• _Exercise directions_
Repeat the listing exactly, line by line.

• _Source material_
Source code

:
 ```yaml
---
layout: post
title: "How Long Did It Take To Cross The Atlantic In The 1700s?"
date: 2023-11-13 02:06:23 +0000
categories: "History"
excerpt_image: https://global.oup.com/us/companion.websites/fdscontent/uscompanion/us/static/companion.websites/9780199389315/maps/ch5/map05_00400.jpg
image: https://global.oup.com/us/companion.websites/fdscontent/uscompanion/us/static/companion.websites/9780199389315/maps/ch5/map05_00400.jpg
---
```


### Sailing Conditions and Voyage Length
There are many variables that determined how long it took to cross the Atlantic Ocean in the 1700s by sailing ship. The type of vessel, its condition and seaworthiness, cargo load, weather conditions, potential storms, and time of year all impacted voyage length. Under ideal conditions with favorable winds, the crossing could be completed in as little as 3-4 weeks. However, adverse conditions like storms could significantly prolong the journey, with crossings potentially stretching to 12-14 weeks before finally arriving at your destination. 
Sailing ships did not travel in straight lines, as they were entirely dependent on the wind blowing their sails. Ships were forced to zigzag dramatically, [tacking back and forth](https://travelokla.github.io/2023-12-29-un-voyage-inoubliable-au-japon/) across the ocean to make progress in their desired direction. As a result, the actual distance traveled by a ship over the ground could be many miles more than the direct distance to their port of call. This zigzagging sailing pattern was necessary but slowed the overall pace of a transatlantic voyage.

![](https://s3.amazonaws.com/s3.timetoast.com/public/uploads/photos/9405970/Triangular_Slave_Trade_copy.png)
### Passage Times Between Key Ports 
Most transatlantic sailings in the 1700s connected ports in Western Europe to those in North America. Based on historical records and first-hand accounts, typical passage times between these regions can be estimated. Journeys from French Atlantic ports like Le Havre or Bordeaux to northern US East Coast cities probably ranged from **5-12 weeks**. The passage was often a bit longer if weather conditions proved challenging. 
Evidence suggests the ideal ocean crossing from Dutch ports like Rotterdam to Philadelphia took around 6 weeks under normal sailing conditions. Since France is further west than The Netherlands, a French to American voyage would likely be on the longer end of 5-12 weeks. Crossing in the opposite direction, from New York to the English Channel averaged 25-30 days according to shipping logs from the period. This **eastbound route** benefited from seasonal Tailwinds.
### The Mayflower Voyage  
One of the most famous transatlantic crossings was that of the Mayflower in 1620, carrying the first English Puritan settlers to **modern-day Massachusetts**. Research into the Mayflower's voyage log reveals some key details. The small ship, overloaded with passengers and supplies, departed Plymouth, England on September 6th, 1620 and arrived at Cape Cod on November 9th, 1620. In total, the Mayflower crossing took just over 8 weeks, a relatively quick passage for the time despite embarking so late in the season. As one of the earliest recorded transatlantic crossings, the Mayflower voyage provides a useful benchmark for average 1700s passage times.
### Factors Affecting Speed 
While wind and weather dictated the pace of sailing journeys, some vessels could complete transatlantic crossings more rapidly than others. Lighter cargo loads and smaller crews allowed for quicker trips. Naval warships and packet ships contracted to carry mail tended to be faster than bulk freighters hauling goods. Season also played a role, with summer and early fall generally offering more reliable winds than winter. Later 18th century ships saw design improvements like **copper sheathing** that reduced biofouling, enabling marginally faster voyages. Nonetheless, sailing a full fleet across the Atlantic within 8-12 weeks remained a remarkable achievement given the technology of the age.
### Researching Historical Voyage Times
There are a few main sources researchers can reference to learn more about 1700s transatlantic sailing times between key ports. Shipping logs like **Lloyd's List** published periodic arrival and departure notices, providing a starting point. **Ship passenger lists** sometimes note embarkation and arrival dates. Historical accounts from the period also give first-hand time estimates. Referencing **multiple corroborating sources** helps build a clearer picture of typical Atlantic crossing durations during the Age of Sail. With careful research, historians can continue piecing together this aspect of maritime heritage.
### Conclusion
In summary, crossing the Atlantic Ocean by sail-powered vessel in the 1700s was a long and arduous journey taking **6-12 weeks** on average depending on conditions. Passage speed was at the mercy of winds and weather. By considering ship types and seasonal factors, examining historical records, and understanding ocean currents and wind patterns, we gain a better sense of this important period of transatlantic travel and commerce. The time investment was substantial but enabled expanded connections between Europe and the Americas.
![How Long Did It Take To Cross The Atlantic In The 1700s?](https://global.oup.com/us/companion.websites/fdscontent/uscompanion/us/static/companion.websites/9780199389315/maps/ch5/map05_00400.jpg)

• _Final answer_
Source code

:
 ```yaml
---
layout: post
title: "How Long Did It Take To Cross The Atlantic In The 1700s?"
date: 2023-11-13 02:06:23 +0000
categories: "History"
excerpt_image: https://global.oup.com/us/companion.websites/fdscontent/uscompanion/us/static/companion.websites/9780199389315/maps/ch5/map05_00400.jpg
image: https://global.oup.com/us/companion.websites/fdscontent/uscompanion/us/static/companion.websites/9780199389315/maps/ch5/map05_00400.jpg
---
```


### Sailing Conditions and Voyage Length
There are many variables that determined how long it took to cross the Atlantic Ocean in the 1700s by sailing ship. The type of vessel, its condition and seaworthiness, cargo load, weather conditions, potential storms, and time of year all impacted voyage length. Under ideal conditions with favorable winds, the crossing could be completed in as little as 3-4 weeks. However, adverse conditions like storms could significantly prolong the journey, with crossings potentially stretching to 12-14 weeks before finally arriving at your destination. 
Sailing ships did not travel in straight lines, as they were entirely dependent on the wind blowing their sails. Ships were forced to zigzag dramatically, [tacking back and forth](https://travelokla.github.io/2023-12-29-un-voyage-inoubliable-au-japon/) across the ocean to make progress in their desired direction. As a result, the actual distance traveled by a ship over the ground could be many miles more than the direct distance to their port of call. This zigzagging sailing pattern was necessary but slowed the overall pace of a transatlantic voyage.

![](https://s3.amazonaws.com/s3.timetoast.com/public/uploads/photos/9405970/Triangular_Slave_Trade_copy.png)
### Passage Times Between Key Ports 
Most transatlantic sailings in the 1700s connected ports in Western Europe to those in North America. Based on historical records and first-hand accounts, typical passage times between these regions can be estimated. Journeys from French Atlantic ports like Le Havre or Bordeaux to northern US East Coast cities probably ranged from **5-12 weeks**. The passage was often a bit longer if weather conditions proved challenging. 
Evidence suggests the ideal ocean crossing from Dutch ports like Rotterdam to Philadelphia took around 6 weeks under normal sailing conditions. Since France is further west than The Netherlands, a French to American voyage would likely be on the longer end of 5-12 weeks. Crossing in the opposite direction, from New York to the English Channel averaged 25-30 days according to shipping logs from the period. This **eastbound route** benefited from seasonal Tailwinds.
### The Mayflower Voyage  
One of the most famous transatlantic crossings was that of the Mayflower in 1620, carrying the first English Puritan settlers to **modern-day Massachusetts**. Research into the Mayflower's voyage log reveals some key details. The small ship, overloaded with passengers and supplies, departed Plymouth, England on September 6th, 1620 and arrived at Cape Cod on November 9th, 1620. In total, the Mayflower crossing took just over 8 weeks, a relatively quick passage for the time despite embarking so late in the season. As one of the earliest recorded transatlantic crossings, the Mayflower voyage provides a useful benchmark for average 1700s passage times.
### Factors Affecting Speed 
While wind and weather dictated the pace of sailing journeys, some vessels could complete transatlantic crossings more rapidly than others. Lighter cargo loads and smaller crews allowed for quicker trips. Naval warships and packet ships contracted to carry mail tended to be faster than bulk freighters hauling goods. Season also played a role, with summer and early fall generally offering more reliable winds than winter. Later 18th century ships saw design improvements like **copper sheathing** that reduced biofouling, enabling marginally faster voyages. Nonetheless, sailing a full fleet across the Atlantic within 8-12 weeks remained a remarkable achievement given the technology of the age.
### Researching Historical Voyage Times
There are a few main sources researchers can reference to learn more about 1700s transatlantic sailing times between key ports. Shipping logs like **Lloyd's List** published periodic arrival and departure notices, providing a starting point. **Ship passenger lists** sometimes note embarkation and arrival dates. Historical accounts from the period also give first-hand time estimates. Referencing **multiple corroborating sources** helps build a clearer picture of typical Atlantic crossing durations during the Age of Sail. With careful research, historians can continue piecing together this aspect of maritime heritage.
### Conclusion
In summary, crossing the Atlantic Ocean by sail-powered vessel in the 1700s was a long and arduous journey taking **6-12 weeks** on average depending on conditions. Passage speed was at the mercy of winds and weather. By considering ship types and seasonal factors, examining historical records, and understanding ocean currents and wind patterns, we gain a better sense of this important period of transatlantic travel and commerce. The time investment was substantial but enabled expanded connections between Europe and the Americas.
![How Long Did It Take To Cross The Atlantic In The 1700s?](https://global.oup.com/us/companion.websites/fdscontent/uscompanion/us/static/companion.websites/9780199389315/maps/ch5/map05_00400.jpg)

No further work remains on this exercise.